* WORK TO BE COMPLETED
Which lines have the string "comme"? Copy all of them from the entries below.

==*==

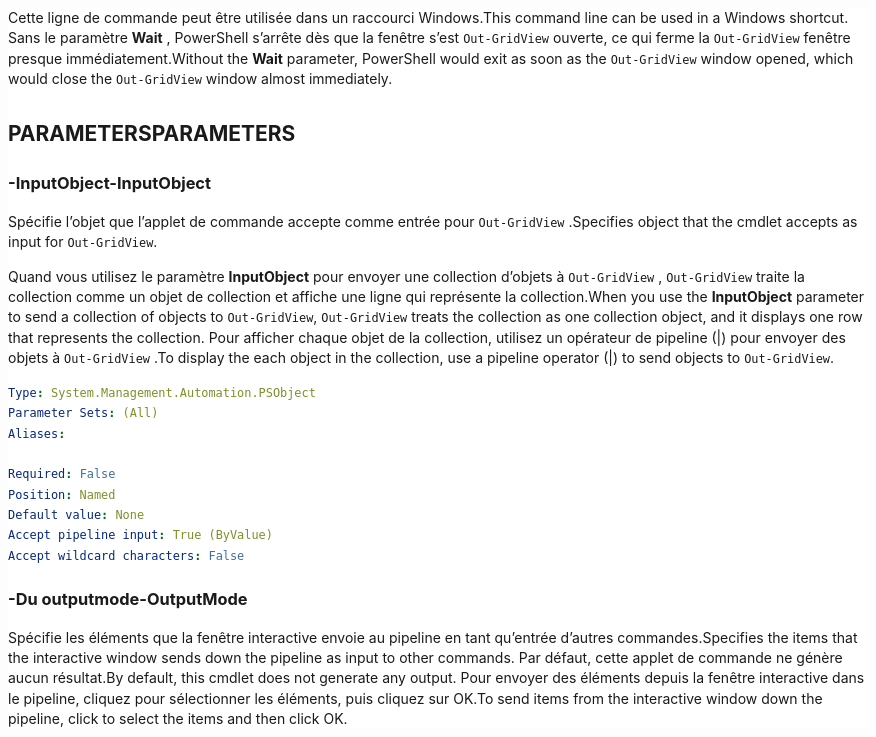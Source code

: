 <span data-ttu-id="582a5-158">Cette ligne de commande peut être utilisée dans un raccourci Windows.</span><span class="sxs-lookup"><span data-stu-id="582a5-158">This command line can be used in a Windows shortcut.</span></span> <span data-ttu-id="582a5-159">Sans le paramètre **Wait** , PowerShell s’arrête dès que la fenêtre s’est `Out-GridView` ouverte, ce qui ferme la `Out-GridView` fenêtre presque immédiatement.</span><span class="sxs-lookup"><span data-stu-id="582a5-159">Without the **Wait** parameter, PowerShell would exit as soon as the `Out-GridView` window opened, which would close the `Out-GridView` window almost immediately.</span></span>

## <span data-ttu-id="582a5-160">PARAMETERS</span><span class="sxs-lookup"><span data-stu-id="582a5-160">PARAMETERS</span></span>

### <span data-ttu-id="582a5-161">-InputObject</span><span class="sxs-lookup"><span data-stu-id="582a5-161">-InputObject</span></span>

<span data-ttu-id="582a5-162">Spécifie l’objet que l’applet de commande accepte comme entrée pour `Out-GridView` .</span><span class="sxs-lookup"><span data-stu-id="582a5-162">Specifies object that the cmdlet accepts as input for `Out-GridView`.</span></span>

<span data-ttu-id="582a5-163">Quand vous utilisez le paramètre **InputObject** pour envoyer une collection d’objets à `Out-GridView` , `Out-GridView` traite la collection comme un objet de collection et affiche une ligne qui représente la collection.</span><span class="sxs-lookup"><span data-stu-id="582a5-163">When you use the **InputObject** parameter to send a collection of objects to `Out-GridView`, `Out-GridView` treats the collection as one collection object, and it displays one row that represents the collection.</span></span> <span data-ttu-id="582a5-164">Pour afficher chaque objet de la collection, utilisez un opérateur de pipeline (|) pour envoyer des objets à `Out-GridView` .</span><span class="sxs-lookup"><span data-stu-id="582a5-164">To display the each object in the collection, use a pipeline operator (|) to send objects to `Out-GridView`.</span></span>

```yaml
Type: System.Management.Automation.PSObject
Parameter Sets: (All)
Aliases:

Required: False
Position: Named
Default value: None
Accept pipeline input: True (ByValue)
Accept wildcard characters: False
```

### <span data-ttu-id="582a5-165">-Du outputmode</span><span class="sxs-lookup"><span data-stu-id="582a5-165">-OutputMode</span></span>

<span data-ttu-id="582a5-166">Spécifie les éléments que la fenêtre interactive envoie au pipeline en tant qu’entrée d’autres commandes.</span><span class="sxs-lookup"><span data-stu-id="582a5-166">Specifies the items that the interactive window sends down the pipeline as input to other commands.</span></span>
<span data-ttu-id="582a5-167">Par défaut, cette applet de commande ne génère aucun résultat.</span><span class="sxs-lookup"><span data-stu-id="582a5-167">By default, this cmdlet does not generate any output.</span></span> <span data-ttu-id="582a5-168">Pour envoyer des éléments depuis la fenêtre interactive dans le pipeline, cliquez pour sélectionner les éléments, puis cliquez sur OK.</span><span class="sxs-lookup"><span data-stu-id="582a5-168">To send items from the interactive window down the pipeline, click to select the items and then click OK.</span></span>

==*==

* RESPONSE TO THE EXERCISE
<span data-ttu-id="582a5-162">Spécifie l’objet que l’applet de commande accepte comme entrée pour `Out-GridView` .</span><span class="sxs-lookup"><span data-stu-id="582a5-162">Specifies object that the cmdlet accepts as input for `Out-GridView`.</span></span>
<span data-ttu-id="582a5-163">Quand vous utilisez le paramètre **InputObject** pour envoyer une collection d’objets à `Out-GridView` , `Out-GridView` traite la collection comme un objet de collection et affiche une ligne qui représente la collection.</span><span class="sxs-lookup"><span data-stu-id="582a5-163">When you use the **InputObject** parameter to send a collection of objects to `Out-GridView`, `Out-GridView` treats the collection as one collection object, and it displays one row that represents the collection.</span></span> <span data-ttu-id="582a5-164">Pour afficher chaque objet de la collection, utilisez un opérateur de pipeline (|) pour envoyer des objets à `Out-GridView` .</span><span class="sxs-lookup"><span data-stu-id="582a5-164">To display the each object in the collection, use a pipeline operator (|) to send objects to `Out-GridView`.</span></span>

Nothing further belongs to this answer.